Li com atenção o tal BNCC, na parte referente a História. Embora tenha carregado nas tintas, talvez de propósito, para provocar reações, a verdade é que RUY CASTRO – cuja história no jornalismo e nas letras nacionais, não permite que ninguém o classifique de direitista, reacionário, “coxinha” ou qualquer coisa do gênero – tem razão quando alerta para o exagero do que se propõe. Ninguém discute que será muito saudável relativizar o caráter francamente eurocêntrico que sempre marcou o ensino de História entre nós, abrindo espaços generosos ao aprendizado da influência dos povos indígenas e africanos que, ao lado do europeu conquistador, marcaram a formação da nossa nacionalidade e da cultura brasileira em praticamente todos os seus aspectos. Mas se erramos até hoje em negligenciar essa influência, nada justifica que passemos a errar pelo oposto.

A leitura das diretrizes constantes do BNCC evidencia uma nítida tendência a minimizar a nossa filiação à civilização greco-romana, aparentemente para defender o protagonismo das vertentes ameríndias e africanas. É evidente que nada disso é neutro, mas tem um claro viés ideológico, o que não se coaduna com o estabelecimento de diretrizes de política educacional.

Se temos falhado miseravelmente em fazer com que o nosso sistema educacional transporte o país para o futuro, é nossa obrigação, ao menos, impedir que ele destrua o nosso passado, tornando o Brasil um enigma indecifrável para as gerações que nos sucederem. Isso seria um crime inominável contra a cultura brasileira.

Para impedir que ele se concretize, com certeza ninguém se animará a sair às ruas.
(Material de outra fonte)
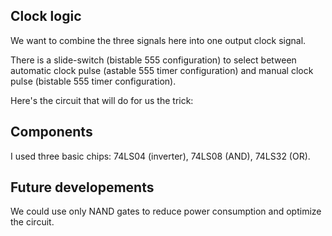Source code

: ## Clock logic

We want to combine the three signals here into one output clock signal.

There is a slide-switch (bistable 555 configuration) to select between automatic clock pulse (astable 555 timer configuration) and manual clock pulse (bistable 555 timer configuration).

Here's the circuit that will do for us the trick:

## Components

I used three basic chips: 74LS04 (inverter), 74LS08 (AND), 74LS32 (OR).


## Future developements

We could use only NAND gates to reduce power consumption and optimize the circuit.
Mas deveria.

*  *  *  *  *

(*) Este artigo já estava escrito quando, na 2ª feira, 29/02, a FOLHA estampou dois grandes artigos sobre o tema (pág. A-3): um defendendo a BNCC, de autoria de Manoel Palácios, secretário de Educação Básica do MEC, e outro criticando a iniciativa, escrito por Marcelo Rede, doutor em história pela Sorbonne e professor de história antiga da USP. Na leitura desses dois textos não encontrei motivo para alterar uma vírgula do que escrevi. Mas fica o registro, para quem quiser saber mais sobre a matéria.

*  *  *  *  *

Geraldo Vianna é advogado, consultor em Transportes, ex-presidente da NTC&Logística e Diretor da CNT.